Entries taken from a collection:
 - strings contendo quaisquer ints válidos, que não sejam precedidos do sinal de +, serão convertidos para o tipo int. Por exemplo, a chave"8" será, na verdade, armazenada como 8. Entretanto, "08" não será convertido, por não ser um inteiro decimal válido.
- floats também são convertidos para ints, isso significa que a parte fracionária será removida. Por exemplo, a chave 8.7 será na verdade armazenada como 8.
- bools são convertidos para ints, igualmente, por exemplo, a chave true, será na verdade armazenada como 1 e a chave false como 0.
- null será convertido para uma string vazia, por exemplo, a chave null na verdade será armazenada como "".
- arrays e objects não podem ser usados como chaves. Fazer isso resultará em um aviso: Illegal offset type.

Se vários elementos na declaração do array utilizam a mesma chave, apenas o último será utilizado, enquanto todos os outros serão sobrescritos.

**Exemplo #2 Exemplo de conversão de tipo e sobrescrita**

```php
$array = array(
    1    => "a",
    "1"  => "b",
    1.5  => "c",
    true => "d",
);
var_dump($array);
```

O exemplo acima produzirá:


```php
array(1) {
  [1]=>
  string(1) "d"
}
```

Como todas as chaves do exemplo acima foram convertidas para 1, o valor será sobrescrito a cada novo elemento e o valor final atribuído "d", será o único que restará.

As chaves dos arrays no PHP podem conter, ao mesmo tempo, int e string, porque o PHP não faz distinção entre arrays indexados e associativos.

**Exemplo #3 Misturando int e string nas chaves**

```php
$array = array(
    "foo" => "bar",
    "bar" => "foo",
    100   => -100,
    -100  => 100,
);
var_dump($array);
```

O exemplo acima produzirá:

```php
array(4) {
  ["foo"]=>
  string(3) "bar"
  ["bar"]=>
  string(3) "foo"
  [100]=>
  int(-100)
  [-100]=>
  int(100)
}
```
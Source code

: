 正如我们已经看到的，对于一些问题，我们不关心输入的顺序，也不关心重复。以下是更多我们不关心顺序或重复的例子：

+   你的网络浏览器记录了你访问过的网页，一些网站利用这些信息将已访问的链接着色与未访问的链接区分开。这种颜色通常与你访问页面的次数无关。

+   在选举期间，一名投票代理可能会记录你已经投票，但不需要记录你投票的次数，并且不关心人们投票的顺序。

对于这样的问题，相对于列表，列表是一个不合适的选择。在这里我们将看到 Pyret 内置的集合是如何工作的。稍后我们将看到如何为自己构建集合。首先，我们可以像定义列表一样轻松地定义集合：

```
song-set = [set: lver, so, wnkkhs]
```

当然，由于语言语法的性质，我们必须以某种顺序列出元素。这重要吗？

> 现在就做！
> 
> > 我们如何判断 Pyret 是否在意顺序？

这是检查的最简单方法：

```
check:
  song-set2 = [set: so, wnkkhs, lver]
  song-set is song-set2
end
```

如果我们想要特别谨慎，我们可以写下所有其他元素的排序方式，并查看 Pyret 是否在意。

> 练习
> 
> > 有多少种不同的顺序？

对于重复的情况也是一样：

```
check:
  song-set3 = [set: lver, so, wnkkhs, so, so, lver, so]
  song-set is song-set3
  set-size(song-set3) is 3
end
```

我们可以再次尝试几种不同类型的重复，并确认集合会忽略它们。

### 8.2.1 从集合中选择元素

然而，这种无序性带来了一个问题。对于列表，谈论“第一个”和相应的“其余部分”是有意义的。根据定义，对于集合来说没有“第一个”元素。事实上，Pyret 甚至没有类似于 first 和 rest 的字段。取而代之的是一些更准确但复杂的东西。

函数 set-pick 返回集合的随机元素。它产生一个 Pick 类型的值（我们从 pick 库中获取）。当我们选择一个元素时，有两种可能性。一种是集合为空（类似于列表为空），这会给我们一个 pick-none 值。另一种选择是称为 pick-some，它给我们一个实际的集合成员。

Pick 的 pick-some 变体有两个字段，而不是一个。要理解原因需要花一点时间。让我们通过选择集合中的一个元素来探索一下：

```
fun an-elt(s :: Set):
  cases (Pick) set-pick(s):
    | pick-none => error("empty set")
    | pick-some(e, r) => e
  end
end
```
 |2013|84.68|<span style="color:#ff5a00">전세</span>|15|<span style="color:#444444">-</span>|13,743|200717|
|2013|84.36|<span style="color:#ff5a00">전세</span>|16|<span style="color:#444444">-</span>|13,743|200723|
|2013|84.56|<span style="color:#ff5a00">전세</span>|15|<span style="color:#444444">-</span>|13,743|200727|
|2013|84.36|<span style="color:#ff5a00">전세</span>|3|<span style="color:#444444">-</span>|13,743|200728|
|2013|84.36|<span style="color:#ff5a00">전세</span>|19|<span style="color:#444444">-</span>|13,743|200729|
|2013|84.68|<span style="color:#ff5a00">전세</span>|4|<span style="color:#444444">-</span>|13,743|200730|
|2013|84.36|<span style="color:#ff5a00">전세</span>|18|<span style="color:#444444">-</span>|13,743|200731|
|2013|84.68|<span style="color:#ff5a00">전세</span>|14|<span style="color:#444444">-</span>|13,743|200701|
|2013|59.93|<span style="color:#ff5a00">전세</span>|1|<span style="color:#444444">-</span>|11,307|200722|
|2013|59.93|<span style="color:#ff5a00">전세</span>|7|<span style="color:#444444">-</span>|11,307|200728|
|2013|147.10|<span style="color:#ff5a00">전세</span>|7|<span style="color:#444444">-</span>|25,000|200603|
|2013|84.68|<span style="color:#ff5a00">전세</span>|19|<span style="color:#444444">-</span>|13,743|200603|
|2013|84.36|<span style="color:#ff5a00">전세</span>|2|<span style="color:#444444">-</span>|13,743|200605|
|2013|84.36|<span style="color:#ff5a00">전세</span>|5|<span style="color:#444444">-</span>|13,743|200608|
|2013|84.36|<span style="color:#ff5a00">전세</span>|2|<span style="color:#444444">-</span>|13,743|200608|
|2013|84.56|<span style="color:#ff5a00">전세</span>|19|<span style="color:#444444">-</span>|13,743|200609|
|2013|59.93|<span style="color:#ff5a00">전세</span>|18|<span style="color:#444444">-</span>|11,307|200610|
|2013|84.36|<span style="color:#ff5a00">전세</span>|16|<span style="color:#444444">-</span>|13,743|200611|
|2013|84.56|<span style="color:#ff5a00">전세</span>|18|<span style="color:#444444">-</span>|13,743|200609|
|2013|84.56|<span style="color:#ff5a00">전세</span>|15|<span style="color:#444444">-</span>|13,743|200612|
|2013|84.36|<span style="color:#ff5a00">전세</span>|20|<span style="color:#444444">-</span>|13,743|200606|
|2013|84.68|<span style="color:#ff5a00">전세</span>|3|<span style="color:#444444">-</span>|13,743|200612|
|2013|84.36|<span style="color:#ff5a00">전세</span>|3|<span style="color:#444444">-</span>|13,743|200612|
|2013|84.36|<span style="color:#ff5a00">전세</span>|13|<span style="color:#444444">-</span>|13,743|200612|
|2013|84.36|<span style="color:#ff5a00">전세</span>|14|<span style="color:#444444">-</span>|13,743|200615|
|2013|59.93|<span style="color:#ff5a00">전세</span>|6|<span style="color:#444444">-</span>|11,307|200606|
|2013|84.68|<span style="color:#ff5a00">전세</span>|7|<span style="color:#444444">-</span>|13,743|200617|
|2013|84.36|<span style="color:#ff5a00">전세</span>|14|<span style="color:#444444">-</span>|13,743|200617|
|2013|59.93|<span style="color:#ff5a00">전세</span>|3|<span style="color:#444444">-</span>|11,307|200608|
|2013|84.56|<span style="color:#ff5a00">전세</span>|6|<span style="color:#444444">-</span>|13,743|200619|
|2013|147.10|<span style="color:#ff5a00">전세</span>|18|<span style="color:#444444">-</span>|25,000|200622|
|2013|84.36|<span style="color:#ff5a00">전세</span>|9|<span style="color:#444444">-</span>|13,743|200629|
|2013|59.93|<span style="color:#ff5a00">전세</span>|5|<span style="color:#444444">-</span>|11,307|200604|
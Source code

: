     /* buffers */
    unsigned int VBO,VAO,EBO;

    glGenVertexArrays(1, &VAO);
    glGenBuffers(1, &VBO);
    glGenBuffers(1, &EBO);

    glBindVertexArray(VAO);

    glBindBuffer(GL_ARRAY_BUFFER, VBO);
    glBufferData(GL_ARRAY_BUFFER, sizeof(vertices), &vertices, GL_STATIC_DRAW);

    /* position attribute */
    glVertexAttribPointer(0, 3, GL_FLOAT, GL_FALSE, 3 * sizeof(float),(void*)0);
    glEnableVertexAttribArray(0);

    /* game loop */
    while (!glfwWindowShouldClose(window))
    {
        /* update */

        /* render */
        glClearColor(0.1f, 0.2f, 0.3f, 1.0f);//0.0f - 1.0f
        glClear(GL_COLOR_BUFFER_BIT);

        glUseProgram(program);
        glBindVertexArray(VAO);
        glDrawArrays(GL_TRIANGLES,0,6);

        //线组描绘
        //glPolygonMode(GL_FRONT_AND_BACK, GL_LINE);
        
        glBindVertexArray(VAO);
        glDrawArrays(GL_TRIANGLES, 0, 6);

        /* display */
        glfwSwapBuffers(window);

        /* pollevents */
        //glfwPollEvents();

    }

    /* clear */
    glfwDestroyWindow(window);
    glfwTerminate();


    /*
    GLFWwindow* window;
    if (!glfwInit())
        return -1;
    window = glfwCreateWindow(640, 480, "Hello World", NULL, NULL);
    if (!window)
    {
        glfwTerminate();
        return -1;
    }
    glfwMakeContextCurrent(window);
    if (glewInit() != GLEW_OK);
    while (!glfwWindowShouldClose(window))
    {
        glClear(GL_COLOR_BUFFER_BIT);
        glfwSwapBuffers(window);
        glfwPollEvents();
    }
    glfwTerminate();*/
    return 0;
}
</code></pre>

**Task directions**
Both the first line of the data above and the line with "- floats também" must be included; please return exactly those lines and the ones between them.

**Output for this exercise**
 - strings contendo quaisquer ints válidos, que não sejam precedidos do sinal de +, serão convertidos para o tipo int. Por exemplo, a chave"8" será, na verdade, armazenada como 8. Entretanto, "08" não será convertido, por não ser um inteiro decimal válido.
- floats também são convertidos para ints, isso significa que a parte fracionária será removida. Por exemplo, a chave 8.7 será na verdade armazenada como 8.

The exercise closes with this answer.